═══ Material supplied
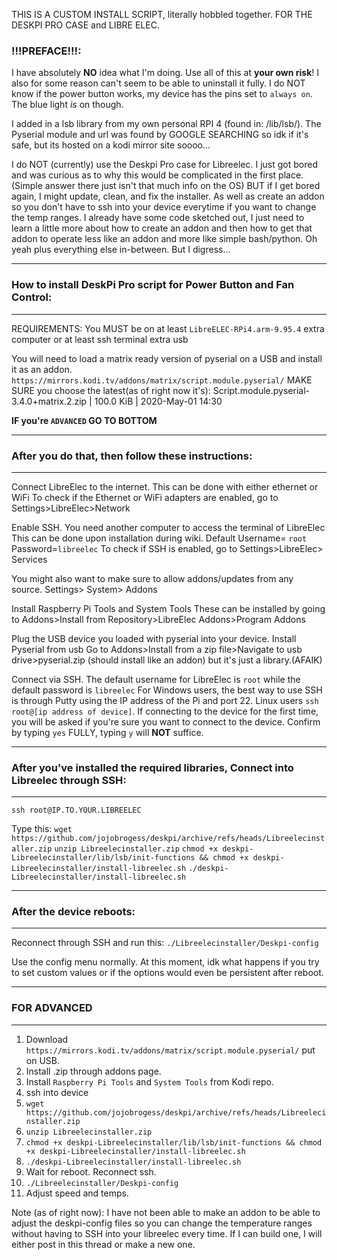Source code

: THIS IS A CUSTOM INSTALL SCRIPT, literally hobbled together.
FOR THE DESKPI PRO CASE and LIBRE ELEC.


### !!!PREFACE!!!:
I have absolutely **NO** idea what I'm doing. 
Use all of this at **your own risk**!
I also for some reason can't seem to be able to uninstall it fully.
I do NOT know if the power button works, my device has the pins set to `always on`. The blue light _is_ on though.


I added in a lsb library from my own personal RPI 4 (found in: /lib/lsb/).
The Pyserial module and url was found by GOOGLE SEARCHING so idk if it's safe, but its hosted on a kodi mirror site soooo...

I do NOT (currently) use the Deskpi Pro case for Libreelec. 
I just got bored and was curious as to why this would be complicated in the first place.
(Simple answer there just isn't that much info on the OS) 
BUT if I get bored again, I might update, clean, and fix the installer. 
As well as create an addon so you don't have to ssh into your device everytime if you want to change the temp ranges. 
I already have some code sketched out, I just need to learn a little more about how to create an addon and then how to get that addon to operate less like an addon and more like simple bash/python. Oh yeah plus everything else in-between.
But I digress...

************************************************************************************************************************************

### How to install DeskPi Pro script for Power Button and Fan Control:

************************************************************************************************************************************
REQUIREMENTS:
You MUST be on at least `LibreELEC-RPi4.arm-9.95.4`
extra computer or at least ssh terminal
extra usb

You will need to load a matrix ready version of pyserial on a USB and install it as an addon. 
`https://mirrors.kodi.tv/addons/matrix/script.module.pyserial/` 
MAKE SURE you choose the latest(as of right now it's):
Script.module.pyserial-3.4.0+matrix.2.zip | 100.0 KiB | 2020-May-01 14:30

**IF you're `ADVANCED` GO TO BOTTOM**

************************************************************************************************************************************

### After you do that, then follow these instructions:

************************************************************************************************************************************

Connect LibreElec to the internet.
        This can be done with either ethernet or WiFi
        To check if the Ethernet or WiFi adapters are enabled, go to Settings>LibreElec>Network 

Enable SSH. You need another computer to access the terminal of LibreElec
        This can be done upon installation during wiki. Default Username= `root` Password=`libreelec`
        To check if SSH is enabled, go to
        Settings>LibreElec> Services 

You might also want to make sure to allow addons/updates from any source. 
        Settings> System> Addons

Install Raspberry Pi Tools and System Tools
        These can be installed by going to Addons>Install from Repository>LibreElec Addons>Program Addons 

Plug the USB device you loaded with pyserial into your device.
Install Pyserial from usb
         Go to Addons>Install from a zip file>Navigate to usb drive>pyserial.zip (should install like an addon) but it's just a library.(AFAIK)

Connect via SSH. The default username for LibreElec is `root` while the default password is `libreelec`
        For Windows users, the best way to use SSH is through Putty using the IP address of the Pi and port 22.
        Linux users `ssh root@[ip address of device]`.
            If connecting to the device for the first time, you will be asked if you're sure you want to connect to the device. 
Confirm by typing `yes` FULLY, typing `y` will **NOT** suffice. 

************************************************************************************************************************************ 
   
### After you've installed the required libraries, Connect into Libreelec through SSH:

************************************************************************************************************************************
`ssh root@IP.TO.YOUR.LIBREELEC`

Type this:
`wget https://github.com/jojobrogess/deskpi/archive/refs/heads/Libreelecinstaller.zip`
`unzip Libreelecinstaller.zip`
`chmod +x deskpi-Libreelecinstaller/lib/lsb/init-functions && chmod +x deskpi-Libreelecinstaller/install-libreelec.sh`
`./deskpi-Libreelecinstaller/install-libreelec.sh`


************************************************************************************************************************************ 
   
### After the device reboots:

************************************************************************************************************************************

Reconnect through SSH and run this:
`./Libreelecinstaller/Deskpi-config`

Use the config menu normally. 
At this moment, idk what happens if you try to set custom values or if the options would even be persistent after reboot.

************************************************************************************************************************************

### FOR ADVANCED

************************************************************************************************************************************

1. Download `https://mirrors.kodi.tv/addons/matrix/script.module.pyserial/` put on USB.
2. Install .zip through addons page.
3. Install `Raspberry Pi Tools` and `System Tools` from Kodi repo.
4. ssh into device
5. `wget https://github.com/jojobrogess/deskpi/archive/refs/heads/Libreelecinstaller.zip`
6. `unzip Libreelecinstaller.zip`
7. `chmod +x deskpi-Libreelecinstaller/lib/lsb/init-functions && chmod +x deskpi-Libreelecinstaller/install-libreelec.sh`
8. `./deskpi-Libreelecinstaller/install-libreelec.sh`
9. Wait for reboot. Reconnect ssh.
10. `./Libreelecinstaller/Deskpi-config`
11. Adjust speed and temps.



Note (as of right now): I have not been able to make an addon to be able to adjust the deskpi-config files so you can change the temperature ranges without having to SSH into your libreelec every time. If I can build one, I will either post in this thread or make a new one.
══════
◆ Required work
Reproduce every line from the entries that holds the word "terminal".

◆ Reply to the task
extra computer or at least ssh terminal
Enable SSH. You need another computer to access the terminal of LibreElec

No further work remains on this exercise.